Following Love in a Fallen City 倾城之恋 (1984) and Eighteen Springs 半生缘 (1997), veteran Hong Kong director Xu Anhua 许鞍华 [Ann Hui] takes her third trip to the literary well of late Shanghai-born writer Zhang Ailing 张爱玲 [Eileen Chang] with Love after Love 第一炉香, sadly with underwhelming results. The best of Xu has never been in her Zhang adaptations, but Love is the weakest of the lot, despite a mostly strong cast led by classy Mainland actress Yu Feihong 俞飞鸿. It’s a tale of high passion that communicates no passion at all. Xu, 74, has always been more comfortable with contemporary stories than costume or period ones, and Love continues the ho-hum track record she’s had since her artistic high with A Simple Life 桃姐 (2011). China box office on the Mainland-funded movie was a meh RMB64 million when it opened this autumn – little improvement on her clunky WW2 resistance drama Our Time Will Come 明月几时有 (2017, RMB62 million) and uninvolving period biopic The Golden Era 黄金时代 (2014; RMB52 million).

The script is by veteran Shanghai-raised writer Wang Anyi 王安忆, who co-wrote the original story for Temptress Moon 风月 (1996, dir. Chen Kaige 陈凯歌) and whose popular 1995 novel The Song of Everlasting Sorrow 长恨歌 was adapted into the handsome but dramatically under-cooked Everlasting Regret 长恨歌 (1995, dir. Guan Jinpeng 关锦鹏 [Stanley Kwan]). Zhang’s stories don’t always translate easily to the screen, the most notable example being Lust, Caution 色,戒 (2007), which required an enormous amount of invention by its scriptwriters to convert the original 30-page short story to a feature-length drama.
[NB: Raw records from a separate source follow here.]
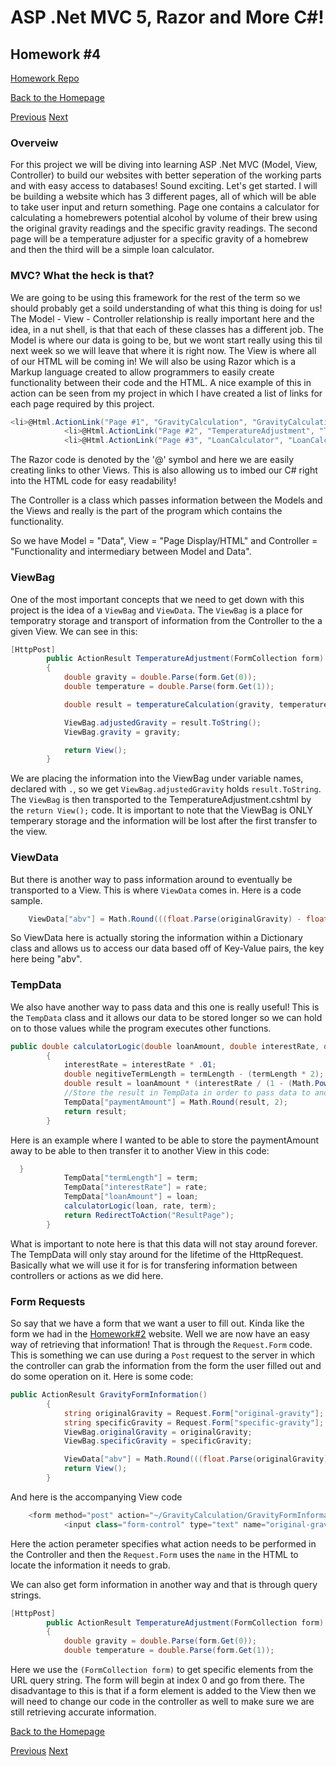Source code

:  # ASP .Net MVC 5, Razor and More C#!

## Homework #4
[Homework Repo](https://github.com/sonicScape211/sonicScape211.github.io/tree/master/460hw/hw3)

[Back to the Homepage](../../)

[Previous](../hw3)
[Next](../hw5)

### Overveiw

For this project we will be diving into learning ASP .Net MVC (Model, View, Controller) to build our websites with better seperation of the working parts and with easy access to databases! Sound exciting. Let's get started. I will be building a website which has 3 different pages, all of which will be able to take user input and return something. Page one contains a calculator for calculating a homebrewers potential alcohol by volume of their brew using the original gravity readings and the specific gravity readings. The second page will be a temperature adjuster for a specific gravity of a homebrew and then the third will be a simple loan calculator.

### MVC? What the heck is that?

We are going to be using this framework for the rest of the term so we should probably get a soild understanding of what this thing is doing for us! The Model - View - Controller relationship is really important here and the idea, in a nut shell, is that that each of these classes has a different job. The Model is where our data is going to be, but we wont start really using this til next week so we will leave that where it is right now. The View is where all of our HTML will be coming in! We will also be using Razor which is a Markup language created to allow programmers to easily create functionality between their code and the HTML. A nice example of this in action can be seen from my project in which I have created a list of links for each page required by this project. 
```csharp
<li>@Html.ActionLink("Page #1", "GravityCalculation", "GravityCalculation")</li>
            <li>@Html.ActionLink("Page #2", "TemperatureAdjustment", "TemperatureAdjustment")</li>
            <li>@Html.ActionLink("Page #3", "LoanCalculator", "LoanCalculator")</li>
```
The Razor code is denoted by the '@' symbol and here we are easily creating links to other Views. This is also allowing us to imbed our C# right into the HTML code for easy readability!

The Controller is a class which passes information between the Models and the Views and really is the part of the program which contains the functionality.

So we have Model = "Data", View = "Page Display/HTML" and Controller = "Functionality and intermediary between Model and Data".

### ViewBag
One of the most important concepts that we need to get down with this project is the idea of a `ViewBag` and `ViewData`. The `ViewBag` is a place for temporatry storage and transport of information from the Controller to the a given View. We can see in this: 

```csharp
[HttpPost]
        public ActionResult TemperatureAdjustment(FormCollection form)
        {
            double gravity = double.Parse(form.Get(0));
            double temperature = double.Parse(form.Get(1));

            double result = temperatureCalculation(gravity, temperature);

            ViewBag.adjustedGravity = result.ToString();
            ViewBag.gravity = gravity;

            return View();
        }

```
We are placing the information into the ViewBag under variable names, declared with `.`, so we get `ViewBag.adjustedGravity` holds `result.ToString`. The `ViewBag` is then transported to the TemperatureAdjustment.cshtml by the `return View();` code.
It is important to note that the ViewBag is ONLY temperary storage and the information will be lost after the first transfer to the view.
### ViewData
But there is another way to pass information around to eventually be transported to a View. This is where `ViewData` comes in. Here is a code sample.
```csharp
	ViewData["abv"] = Math.Round(((float.Parse(originalGravity) - float.Parse(specificGravity)) * 131), 2).ToString(); 
```
So ViewData here is actually storing the information within a Dictionary class and allows us to access our data based off of Key-Value pairs, the key here being "abv".

### TempData
We also have another way to pass data and this one is really useful! This is the `TempData` class and it allows our data to be stored longer so we can hold on to those values while the program executes other functions.

```csharp
public double calculatorLogic(double loanAmount, double interestRate, double termLength)
        {
            interestRate = interestRate * .01;
            double negitiveTermLength = termLength - (termLength * 2);
            double result = loanAmount * (interestRate / (1 - (Math.Pow((1 + interestRate), negitiveTermLength))));
            //Store the result in TempData in order to pass data to another method in the controller.
            TempData["paymentAmount"] = Math.Round(result, 2);
            return result;
        }
```

Here is an example where I wanted to be able to store the  paymentAmount away to be able to then transfer it to another View in this code:
```csharp
  }
            TempData["termLength"] = term;
            TempData["interestRate"] = rate;
            TempData["loanAmount"] = loan;
            calculatorLogic(loan, rate, term);
            return RedirectToAction("ResultPage");
        }
```
What is important to note here is that this data will not stay around forever. The TempData will only stay around for the lifetime of the HttpRequest. Basically what we will use it for is for transfering information between controllers or actions as we did here.

### Form Requests

So say that we have a form that we want a user to fill out. Kinda like the form we had in the [Homework#2](../hw2) website. Well we are now have an easy way of retrieving that information! That is through the `Request.Form` code. This is something we can use during a `Post` request to the server in which the controller can grab the information from the form the user filled out and do some operation on it. Here is some code:
```csharp
public ActionResult GravityFormInformation()
        {
            string originalGravity = Request.Form["original-gravity"];
            string specificGravity = Request.Form["specific-gravity"];
            ViewBag.originalGravity = originalGravity;
            ViewBag.specificGravity = specificGravity;

            ViewData["abv"] = Math.Round(((float.Parse(originalGravity) - float.Parse(specificGravity)) * 131), 	2).ToString(); 
            return View();
        }
```

And here is the accompanying View code
```csharp
	<form method="post" action="~/GravityCalculation/GravityFormInformation">
            <input class="form-control" type="text" name="original-gravity" placeholder ="Original Gravity (Ex. 1.056)" />

```
Here the action perameter specifies what action needs to be performed in the Controller and then the `Request.Form` uses the `name` in the HTML to locate the information it needs to grab.

We can also get form information in another way and that is through query strings.

```csharp
[HttpPost]
        public ActionResult TemperatureAdjustment(FormCollection form)
        {
            double gravity = double.Parse(form.Get(0));
            double temperature = double.Parse(form.Get(1));
```
Here we use the `(FormCollection form)` to get specific elements from the URL query string. The form will begin at index 0 and go from there. The disadvantage to this is that if a form element is added to the View then we will need to change our code in the controller as well to make sure we are still retrieving accurate information.

[Back to the Homepage](../../)

[Previous](../hw3)
[Next](../hw5)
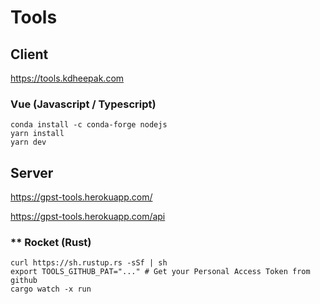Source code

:# Tools

## Client

https://tools.kdheepak.com

### Vue (Javascript / Typescript)

```
conda install -c conda-forge nodejs
yarn install
yarn dev
```

## Server

https://gpst-tools.herokuapp.com/

https://gpst-tools.herokuapp.com/api

### \*\* Rocket (Rust)

```
curl https://sh.rustup.rs -sSf | sh
export TOOLS_GITHUB_PAT="..." # Get your Personal Access Token from github
cargo watch -x run
```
Love falls somewhere in the middle – based on the novella Aloeswood Incense: The First Brazier 沈香屑•第一炉香, first serialised across three issues of the Shanghai literary magazine Violet 紫罗兰 in 1943 (see left), it is in some ways quite close to the original and in others quite far.

Centred on a Shanghai teenager, Ge Xiaolong, who asks the help of an aunt to be able to stay on at a Hong Kong high school when her father tells her to return home, it’s shot through with many of the themes that are close to Xu’s (and Wang’s) heart, such as race, cultural identity, separation from one’s roots, and abiding passions that seem to come out of nowhere. (Xu herself was born in northeast China to a Chinese father and Japanese mother, but largely raised in Hong Kong.) Though Shanghai is never seen, its cosmopolitan 1930s shadow hangs over the Hong Kong socialite set into which Ge Xiaolong is parachuted via her wealthy, hedonistic aunt – who spots an opportunity to get back at Ge Xiaolong’s father for an earlier injustice but who finds herself nursing a potential competitor in her bosom. On paper, all the elements are there for a heated period drama in the shadow of WW2, but the film hardly ever rises to its potential. With most of the film set in the aunt’s hilltop mansion, and urban Hong Kong only briefly glimpsed about 80 minutes in, Love lacks any sense of dramatic flux or flow, let alone any Dangerous Liaisons-like machinations that are so strongly hinted at early on.

Love in a Fallen City and Eighteen Springs had some of the same dramatic dryness, but were helped along by their lead performances (Miao Qianren 缪骞人 [Cora Miao] and Zhou Runfa 周润发 [Chow Yun-fat] in Love, Wu Qianlian 吴倩莲 and Mei Yanfang 梅艳芳 [Anita Mui] in Springs) and especially by the music of Ye Xiaogang 叶小钢 in the latter. Love has resonant photography by ace Australian d.p. Christopher Doyle 杜可风 and a rich soundtrack, both evoking Hong Kong’s summer heat, but the script’s blocky construction and Xu’s stolid, literal direction fail to evoke any sense of passion. The film’s pacing problems – which hardly justify the two-hour-plus running time – are not helped by the sparse score (a solo piano every now and then) supervised by Japan’s Sakamoto Ryuichi 坂本龙一.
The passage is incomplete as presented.